Virtual Representation

  • British argued that the colonists had virtual representation in Parliament: members of Parliament represented the interests of all British classes, not necessarily locations.
  • Colonial leaders argued that only people from the colonies could truly represent their interests.
  • There was a discrepancy between the British understanding of representation (by classes of people) and the American understanding (by location).

Colonial Resistance

  • Organized groups like the Sons of Liberty, the Daughters of Liberty, and Vox Populi gave voice to the protests.
  • These groups consisted of merchants, traders, artisans, and others.
  • The Stamp Act Congress was gathered in 1765, including 27 delegates from nine colonies.
  • The goal was to petition the British Parliament to repeal the Stamp Act because taxation without representation amounted to tyranny.
  • The Congress acknowledged that the colonists were loyal subjects of the king and country.

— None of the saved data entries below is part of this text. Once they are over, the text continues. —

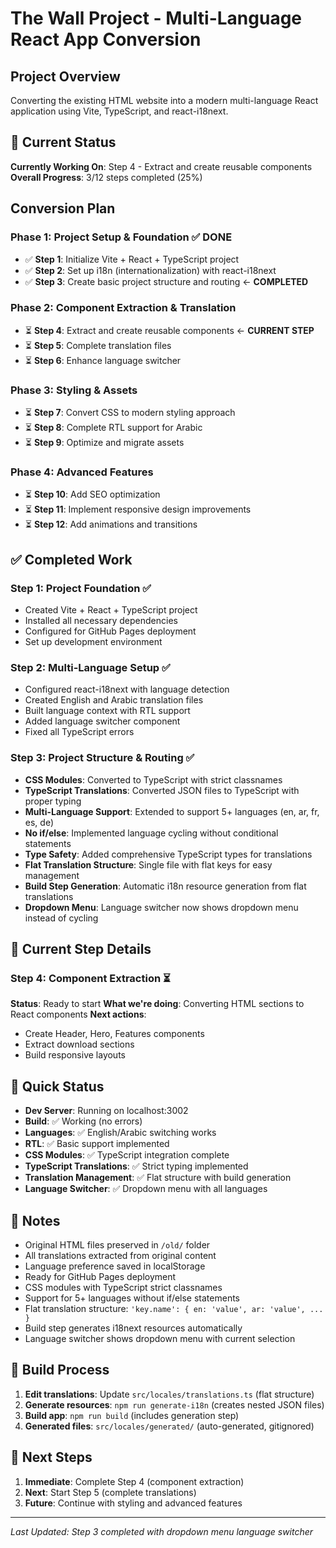 # The Wall Project - Multi-Language React App Conversion

## Project Overview

Converting the existing HTML website into a modern multi-language React application using Vite, TypeScript, and react-i18next.

## 🎯 Current Status

**Currently Working On**: Step 4 - Extract and create reusable components
**Overall Progress**: 3/12 steps completed (25%)

## Conversion Plan

### Phase 1: Project Setup & Foundation ✅ DONE

- ✅ **Step 1**: Initialize Vite + React + TypeScript project
- ✅ **Step 2**: Set up i18n (internationalization) with react-i18next
- ✅ **Step 3**: Create basic project structure and routing ← **COMPLETED**

### Phase 2: Component Extraction & Translation

- ⏳ **Step 4**: Extract and create reusable components ← **CURRENT STEP**
- ⏳ **Step 5**: Complete translation files
- ⏳ **Step 6**: Enhance language switcher

### Phase 3: Styling & Assets

- ⏳ **Step 7**: Convert CSS to modern styling approach
- ⏳ **Step 8**: Complete RTL support for Arabic
- ⏳ **Step 9**: Optimize and migrate assets

### Phase 4: Advanced Features

- ⏳ **Step 10**: Add SEO optimization
- ⏳ **Step 11**: Implement responsive design improvements
- ⏳ **Step 12**: Add animations and transitions

## ✅ Completed Work

### Step 1: Project Foundation ✅

- Created Vite + React + TypeScript project
- Installed all necessary dependencies
- Configured for GitHub Pages deployment
- Set up development environment

### Step 2: Multi-Language Setup ✅

- Configured react-i18next with language detection
- Created English and Arabic translation files
- Built language context with RTL support
- Added language switcher component
- Fixed all TypeScript errors

### Step 3: Project Structure & Routing ✅

- **CSS Modules**: Converted to TypeScript with strict classnames
- **TypeScript Translations**: Converted JSON files to TypeScript with proper typing
- **Multi-Language Support**: Extended to support 5+ languages (en, ar, fr, es, de)
- **No if/else**: Implemented language cycling without conditional statements
- **Type Safety**: Added comprehensive TypeScript types for translations
- **Flat Translation Structure**: Single file with flat keys for easy management
- **Build Step Generation**: Automatic i18n resource generation from flat translations
- **Dropdown Menu**: Language switcher now shows dropdown menu instead of cycling

## 🔄 Current Step Details

### Step 4: Component Extraction ⏳

**Status**: Ready to start
**What we're doing**: Converting HTML sections to React components
**Next actions**:

- Create Header, Hero, Features components
- Extract download sections
- Build responsive layouts

## 🚀 Quick Status

- **Dev Server**: Running on localhost:3002
- **Build**: ✅ Working (no errors)
- **Languages**: ✅ English/Arabic switching works
- **RTL**: ✅ Basic support implemented
- **CSS Modules**: ✅ TypeScript integration complete
- **TypeScript Translations**: ✅ Strict typing implemented
- **Translation Management**: ✅ Flat structure with build generation
- **Language Switcher**: ✅ Dropdown menu with all languages

## 📝 Notes

- Original HTML files preserved in `/old/` folder
- All translations extracted from original content
- Language preference saved in localStorage
- Ready for GitHub Pages deployment
- CSS modules with TypeScript strict classnames
- Support for 5+ languages without if/else statements
- Flat translation structure: `'key.name': { en: 'value', ar: 'value', ... }`
- Build step generates i18next resources automatically
- Language switcher shows dropdown menu with current selection

## 🔧 Build Process

1. **Edit translations**: Update `src/locales/translations.ts` (flat structure)
2. **Generate resources**: `npm run generate-i18n` (creates nested JSON files)
3. **Build app**: `npm run build` (includes generation step)
4. **Generated files**: `src/locales/generated/` (auto-generated, gitignored)

## 🎯 Next Steps

1. **Immediate**: Complete Step 4 (component extraction)
2. **Next**: Start Step 5 (complete translations)
3. **Future**: Continue with styling and advanced features

---

_Last Updated: Step 3 completed with dropdown menu language switcher_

Repeal and Declaratory Act

  • Parliament repealed both the Stamp and Sugar Act in 1766.
  • They passed the Declaratory Act: affirmed that Parliament had the right to pass whatever laws they wanted in the colonies.

Townsend Acts

  • In 1767, the passage of the Townsend Acts levied taxes on items like paper, tea, and glass that were imported into the colonies.
  • Colonists organized protests to boycott all these goods, uniting colonists from all classes.
    • Women spun clothes by hand instead of buying manufactured cloth from England
    • They concocted their own herbal teas instead of purchasing British tea.

The Boston Massacre

  • In 1770, a group of colonists began harassing British soldiers in Boston by throwing snowballs and stones.
  • The soldiers fired into the crowd, killing four and wounding seven colonists.
  • The soldiers were put on trial and defended by John Adams, who successfully acquitted six out of eight soldiers.
  • Colonists judged it a miscarriage of justice and further evidence of increasing British tyranny.

Boston Tea Party

  • In 1773, Parliament passed the Tea Act, which was a tax on tea and provided exclusive rights to the British East India Company to buy and ship tea in the colonies.
  • About 50 members of the Sons of Liberty disguised themselves as American Indians and dumped 45 tons of British tea into the Boston Harbor, worth approximately 2,000,0002,000,000 in today's currency.

Coercive Acts

  • In response to the Boston Tea Party, Parliament passed the Coercive Acts in 1774.
  • These acts closed down the Boston Harbor until all the tea was paid for.
  • They also passed another Quartering Act.
  • Taken together, these pieces of legislation became known in the colonies as the Intolerable Acts.
  • Colonial leaders spread news throughout the colonies, and many colonists began to arm themselves and gather into militias to protect themselves from further British tyranny.